(Goal of the exercise):
Both the line with "2. Create reusable UI components" and the line with "4. Start the" in the records below must appear in the output, along with every line between them, exactly and with nothing added.

(Provided entries):

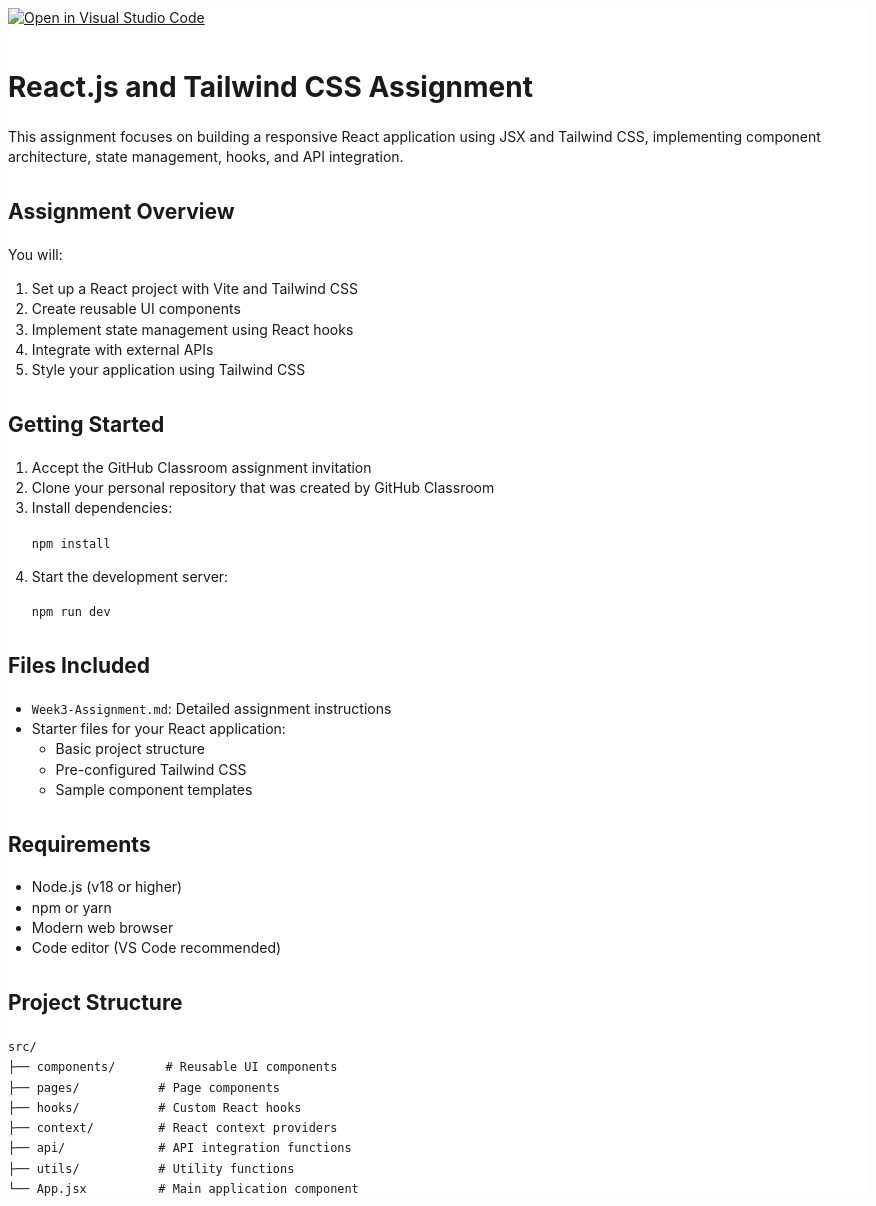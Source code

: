 [![Open in Visual Studio Code](https://classroom.github.com/assets/open-in-vscode-2e0aaae1b6195c2367325f4f02e2d04e9abb55f0b24a779b69b11b9e10269abc.svg)](https://classroom.github.com/online_ide?assignment_repo_id=19817929&assignment_repo_type=AssignmentRepo)
# React.js and Tailwind CSS Assignment

This assignment focuses on building a responsive React application using JSX and Tailwind CSS, implementing component architecture, state management, hooks, and API integration.

## Assignment Overview

You will:
1. Set up a React project with Vite and Tailwind CSS
2. Create reusable UI components
3. Implement state management using React hooks
4. Integrate with external APIs
5. Style your application using Tailwind CSS

## Getting Started

1. Accept the GitHub Classroom assignment invitation
2. Clone your personal repository that was created by GitHub Classroom
3. Install dependencies:
   ```
   npm install
   ```
4. Start the development server:
   ```
   npm run dev
   ```

## Files Included

- `Week3-Assignment.md`: Detailed assignment instructions
- Starter files for your React application:
  - Basic project structure
  - Pre-configured Tailwind CSS
  - Sample component templates

## Requirements

- Node.js (v18 or higher)
- npm or yarn
- Modern web browser
- Code editor (VS Code recommended)

## Project Structure

```
src/
├── components/       # Reusable UI components
├── pages/           # Page components
├── hooks/           # Custom React hooks
├── context/         # React context providers
├── api/             # API integration functions
├── utils/           # Utility functions
└── App.jsx          # Main application component
```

(Answer to this task):
2. Create reusable UI components
3. Implement state management using React hooks
4. Integrate with external APIs
5. Style your application using Tailwind CSS

## Getting Started

1. Accept the GitHub Classroom assignment invitation
2. Clone your personal repository that was created by GitHub Classroom
3. Install dependencies:
   ```
   npm install
   ```
4. Start the development server:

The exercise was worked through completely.